The rioters and their enablers, defenders, minimizers, conspiracy theorists, and justifiers are giving the left perceived justification to usher in an era of mass censorship. They are destroying the Republican Party, which they may be okay with, but they have no plan for anything to take its place, which means they are growing the power of the liberals. They are making it much less likely that conservatives will regain power, which means the Democratic Party is likely to change this country in ways they claim to abhor.
Many conservative pundits are pushing conspiracy theories suggesting that Capitol cops conspired with Antifa to set up Trump or to argue that, well, the election was stolen so good for them or to argue that maybe it’s time for violent revolution or to say the insane QAnon movement has a point. That’s not going to age well. Not us. We won’t advance those arguments.
Conspiracy theorists: If Antifa did this, there’s no evidence of it so far. People are being named, arrested, identified and charged who are Trump supporters or QAnon adherents. Watch the live streams. We will continue to review the evidence as it comes in and adjust our views accordingly.
We are going to call it like it is. That is our mission, to expose the truth, regardless of the narrative. This time it hurts. It hurts bad.
Losing the Senate was bad. We should have won it. But Republicans and conservatives were convinced their vote didn’t count because of the president’s quixotic voter fraud claims, so they didn’t vote. We could have recovered from that.

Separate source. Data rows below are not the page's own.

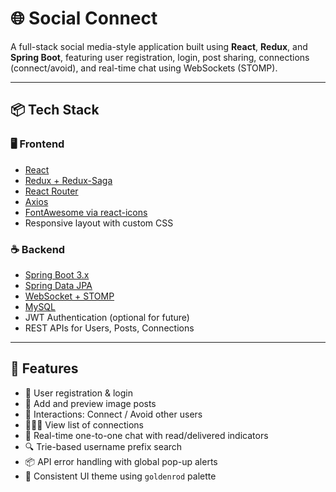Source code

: # 🌐 Social Connect

A full-stack social media-style application built using **React**, **Redux**, and **Spring Boot**, featuring user registration, login, post sharing, connections (connect/avoid), and real-time chat using WebSockets (STOMP).

---

## 📦 Tech Stack

### 🖥️ Frontend
- [React](https://reactjs.org/)
- [Redux + Redux-Saga](https://redux-saga.js.org/)
- [React Router](https://reactrouter.com/)
- [Axios](https://axios-http.com/)
- [FontAwesome via react-icons](https://react-icons.github.io/react-icons/)
- Responsive layout with custom CSS

### ☕ Backend
- [Spring Boot 3.x](https://spring.io/projects/spring-boot)
- [Spring Data JPA](https://spring.io/projects/spring-data-jpa)
- [WebSocket + STOMP](https://spring.io/guides/gs/messaging-stomp-websocket/)
- [MySQL](https://www.mysql.com/)
- JWT Authentication (optional for future)
- REST APIs for Users, Posts, Connections

---

## 🚀 Features

- 👤 User registration & login
- 📸 Add and preview image posts
- 🔄 Interactions: Connect / Avoid other users
- 🧑‍🤝‍🧑 View list of connections
- 💬 Real-time one-to-one chat with read/delivered indicators
- 🔍 Trie-based username prefix search
- 📦 API error handling with global pop-up alerts
- 🎨 Consistent UI theme using `goldenrod` palette
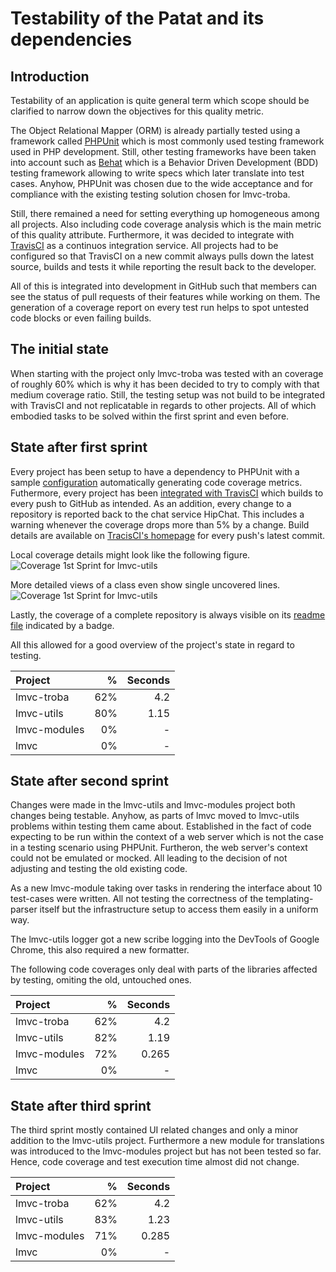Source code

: # Testability of the Patat and its dependencies

## Introduction

Testability of an application is quite general term which scope should be clarified to narrow down the objectives for this quality metric.

The Object Relational Mapper (ORM) is already partially tested using a framework called [PHPUnit](http://phpunit.de/manual/current/en/index.html) which is most commonly used testing framework used in PHP development. Still, other testing frameworks have been taken into account such as [Behat](http://behat.org) which is a Behavior Driven Development (BDD) testing framework allowing to write specs which later translate into test cases.
Anyhow, PHPUnit was chosen due to the wide acceptance and for compliance with the existing testing solution chosen for lmvc-troba.

Still, there remained a need for setting everything up homogeneous among all projects. Also including code coverage analysis which is the main metric of this quality attribute. Furthermore, it was decided to integrate with [TravisCI](http://travis-ci.org) as a continuos integration service. All projects had to be configured so that TravisCI on a new commit always pulls down the latest source, builds and tests it while reporting the result back to the developer.

All of this is integrated into development in GitHub such that members can see the status of pull requests of their features while working on them. The generation of a coverage report on every test run helps to spot untested code blocks or even failing builds.

## The initial state

When starting with the project only lmvc-troba was tested with an coverage of roughly 60% which is why it has been decided to try to comply with that medium coverage ratio.
Still, the testing setup was not build to be integrated with TravisCI and not replicatable in regards to other projects.
All of which embodied tasks to be solved within the first sprint and even before.

## State after first sprint

Every project has been setup to have a dependency to PHPUnit with a sample [configuration](https://github.com/SEP007/lmvc-troba/blob/master/tests/phpunit.xml) automatically generating code coverage metrics. Futhermore, every project has been [integrated with TravisCI](https://github.com/SEP007/lmvc-modules/blob/master/.travis.yml) which builds to every push to GitHub as intended. As an addition, every change to a repository is reported back to the chat service HipChat. This includes a warning whenever the coverage drops more than 5% by a change. Build details are available on [TracisCI's homepage](https://travis-ci.org/SEP007/lmvc-modules/builds) for every push's latest commit.

Local coverage details might look like the following figure.
![Coverage 1st Sprint for lmvc-utils](https://raw.github.com/SEP007/resources/master/quality-metrics/testability/resources/coverage-utils-1st-sprint.jpg)

More detailed views of a class even show single uncovered lines.
![Coverage 1st Sprint for lmvc-utils](https://raw.github.com/SEP007/resources/master/quality-metrics/testability/resources/coverage-utils-1st-sprint-details.jpg)

Lastly, the coverage of a complete repository is always visible on its [readme file](https://github.com/sep007/lmvc-troba) indicated by a badge.

All this allowed for a good overview of the project's state in regard to testing.

| Project       | %     | Seconds  |
| :------------ | -----:| --------:|
| lmvc-troba    |   62% |      4.2 |
| lmvc-utils    |   80% |     1.15 |
| lmvc-modules  |    0% |        - |
| lmvc          |    0% |        - |

## State after second sprint

Changes were made in the lmvc-utils and lmvc-modules project both changes being testable. Anyhow, as parts of lmvc moved to lmvc-utils problems within testing them came about. Established in the fact of code expecting to be run within the context of a web server which is not the case in a testing scenario using PHPUnit. Furtheron, the web server's context could not be emulated or mocked. All leading to the decision of not adjusting and testing the old existing code.

As a new lmvc-module taking over tasks in rendering the interface about 10 test-cases were written. All not testing the correctness of the templating-parser itself but the infrastructure setup to access them easily in a uniform way.

The lmvc-utils logger got a new scribe logging into the DevTools of Google Chrome, this also required a new formatter.

The following code coverages only deal with parts of the libraries affected by testing, omiting the old, untouched ones.

| Project       | %     | Seconds  |
| :------------ | -----:| --------:|
| lmvc-troba    |   62% |      4.2 |
| lmvc-utils    |   82% |     1.19 |
| lmvc-modules  |   72% |    0.265 |
| lmvc          |    0% |        - |

## State after third sprint

The third sprint mostly contained UI related changes and only a minor addition to the lmvc-utils project. Furthermore a new module for translations was introduced to the lmvc-modules project but has not been tested so far. Hence, code coverage and test execution time almost did not change.

| Project       | %     | Seconds  |
| :------------ | -----:| --------:|
| lmvc-troba    |   62% |      4.2 |
| lmvc-utils    |   83% |     1.23 |
| lmvc-modules  |   71% |    0.285 |
| lmvc          |    0% |        - |
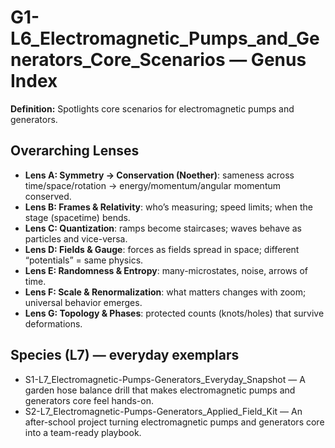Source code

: # G1-L6_Electromagnetic_Pumps_and_Generators_Core_Scenarios — Genus Index
**Definition:** Spotlights core scenarios for electromagnetic pumps and generators.

## Overarching Lenses

- **Lens A: Symmetry -> Conservation (Noether)**: sameness across time/space/rotation → energy/momentum/angular momentum conserved.
- **Lens B: Frames & Relativity**: who’s measuring; speed limits; when the stage (spacetime) bends.
- **Lens C: Quantization**: ramps become staircases; waves behave as particles and vice-versa.
- **Lens D: Fields & Gauge**: forces as fields spread in space; different “potentials” = same physics.
- **Lens E: Randomness & Entropy**: many-microstates, noise, arrows of time.
- **Lens F: Scale & Renormalization**: what matters changes with zoom; universal behavior emerges.
- **Lens G: Topology & Phases**: protected counts (knots/holes) that survive deformations.

## Species (L7) — everyday exemplars
- S1-L7_Electromagnetic-Pumps-Generators_Everyday_Snapshot — A garden hose balance drill that makes electromagnetic pumps and generators core feel hands-on.
- S2-L7_Electromagnetic-Pumps-Generators_Applied_Field_Kit — An after-school project turning electromagnetic pumps and generators core into a team-ready playbook.
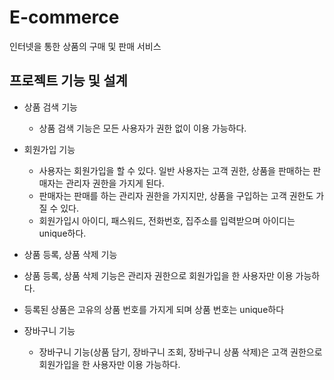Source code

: # E-commerce
인터넷을 통한 상품의 구매 및 판매 서비스

## 프로젝트 기능 및 설계
* 상품 검색 기능
  * 상품 검색 기능은 모든 사용자가 권한 없이 이용 가능하다.

* 회원가입 기능
  * 사용자는 회원가입을 할 수 있다. 일반 사용자는 고객 권한, 상품을 판매하는 판매자는 관리자 권한을 가지게 된다.
  * 판매자는 판매를 하는 관리자 권한을 가지지만, 상품을 구입하는 고객 권한도 가질 수 있다.
  * 회원가입시 아이디, 패스워드, 전화번호, 집주소를 입력받으며 아이디는 unique하다.
  
* 상품 등록, 상품 삭제 기능
 * 상품 등록, 상품 삭제 기능은 관리자 권한으로 회원가입을 한 사용자만 이용 가능하다.
 * 등록된 상품은 고유의 상품 번호를 가지게 되며 상품 번호는 unique하다

* 장바구니 기능
  * 장바구니 기능(상품 담기, 장바구니 조회, 장바구니 상품 삭제)은 고객 권한으로 회원가입을 한 사용자만 이용 가능하다.
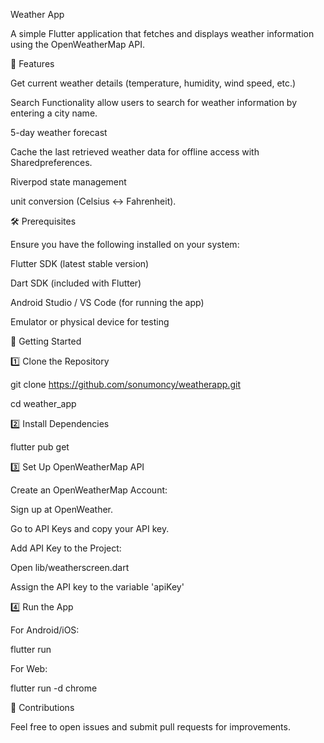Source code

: Weather App

A simple Flutter application that fetches and displays weather information using the OpenWeatherMap API.

📌 Features

Get current weather details (temperature, humidity, wind speed, etc.)

Search Functionality allow users to search for weather information by entering a city name.

5-day weather forecast

Cache the last retrieved weather data for offline access with Sharedpreferences.

Riverpod state management

unit conversion (Celsius ↔ Fahrenheit).


🛠 Prerequisites

Ensure you have the following installed on your system:

Flutter SDK (latest stable version)

Dart SDK (included with Flutter)

Android Studio / VS Code (for running the app)

Emulator or physical device for testing

🚀 Getting Started

1️⃣ Clone the Repository

git clone https://github.com/sonumoncy/weatherapp.git

cd weather_app

2️⃣ Install Dependencies

flutter pub get

3️⃣ Set Up OpenWeatherMap API

Create an OpenWeatherMap Account:

Sign up at OpenWeather.

Go to API Keys and copy your API key.

Add API Key to the Project:

Open lib/weatherscreen.dart 

Assign the API key to the variable 'apiKey' 

4️⃣ Run the App

For Android/iOS:

flutter run

For Web:

flutter run -d chrome

🌟 Contributions

Feel free to open issues and submit pull requests for improvements.
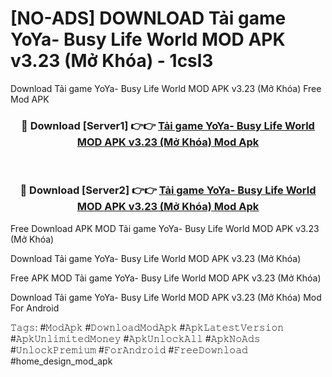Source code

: # [NO-ADS] DOWNLOAD Tải game YoYa- Busy Life World MOD APK v3.23 (Mở Khóa) - 1csl3
Download Tải game YoYa- Busy Life World MOD APK v3.23 (Mở Khóa) Free Mod APK

<div align="center">
<h3>🔴 Download [Server1] 👉👉 <a href="https://apk-comot.site?title=Tải_game_YoYa-_Busy_Life_World_MOD_APK_v3.23_(Mở_Khóa)">Tải game YoYa- Busy Life World MOD APK v3.23 (Mở Khóa) Mod Apk</a></h3><br>

<h3>🔴 Download [Server2] 👉👉 <a href="https://apk-comot.site?title=Tải_game_YoYa-_Busy_Life_World_MOD_APK_v3.23_(Mở_Khóa)">Tải game YoYa- Busy Life World MOD APK v3.23 (Mở Khóa) Mod Apk</a></h3>
</div>


Free Download APK MOD Tải game YoYa- Busy Life World MOD APK v3.23 (Mở Khóa)

Download Tải game YoYa- Busy Life World MOD APK v3.23 (Mở Khóa) 

Free APK MOD Tải game YoYa- Busy Life World MOD APK v3.23 (Mở Khóa) 

Download Tải game YoYa- Busy Life World MOD APK v3.23 (Mở Khóa) Mod For Android

𝚃𝚊𝚐𝚜: #𝙼𝚘𝚍𝙰𝚙𝚔 #𝙳𝚘𝚠𝚗𝚕𝚘𝚊𝚍𝙼𝚘𝚍𝙰𝚙𝚔 #𝙰𝚙𝚔𝙻𝚊𝚝𝚎𝚜𝚝𝚅𝚎𝚛𝚜𝚒𝚘𝚗 #𝙰𝚙𝚔𝚄𝚗𝚕𝚒𝚖𝚒𝚝𝚎𝚍𝙼𝚘𝚗𝚎𝚢 #𝙰𝚙𝚔𝚄𝚗𝚕𝚘𝚌𝚔𝙰𝚕𝚕 #𝙰𝚙𝚔𝙽𝚘𝙰𝚍𝚜 #𝚄𝚗𝚕𝚘𝚌𝚔𝙿𝚛𝚎𝚖𝚒𝚞𝚖 #𝙵𝚘𝚛𝙰𝚗𝚍𝚛𝚘𝚒𝚍 #𝙵𝚛𝚎𝚎𝙳𝚘𝚠𝚗𝚕𝚘𝚊𝚍 #home_design_mod_apk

Will the conservative movement and the Trump movement recover from this? Are those the same thing? No, but they overlap.
Here’s the way out.
The conservative movement will recover because we have the necessary policies for prosperity, economic expansion and this country’s future. More than 70 million people preferred President Trump’s policy positions. Not enough people were OK with his personality, although the people who are would probably die for him. We liked a lot of Trump’s policy positions and certainly his Supreme Court picks, but the way he’s handled the last couple months post election has been appallingly counterproductive.
Trump lost despite a majority of Americans saying they were better off now than they were four years ago. He lost despite most Americans watching the left fall off the deep end. He lost despite all the advantages of incumbency. He lost even as Republicans gained seats in the House and they should have held the Senate. He lost even with the “Defund the Police” narrative.
Trump could have conceded with grace, just found a little more Reagan inside of himself, and run again in four years against Harris and the excesses of the new administration. The GOP could have regained seats in the midterms with the same message. The way Trump has handled the election aftermath has been disastrous, not only for conservatives but for himself.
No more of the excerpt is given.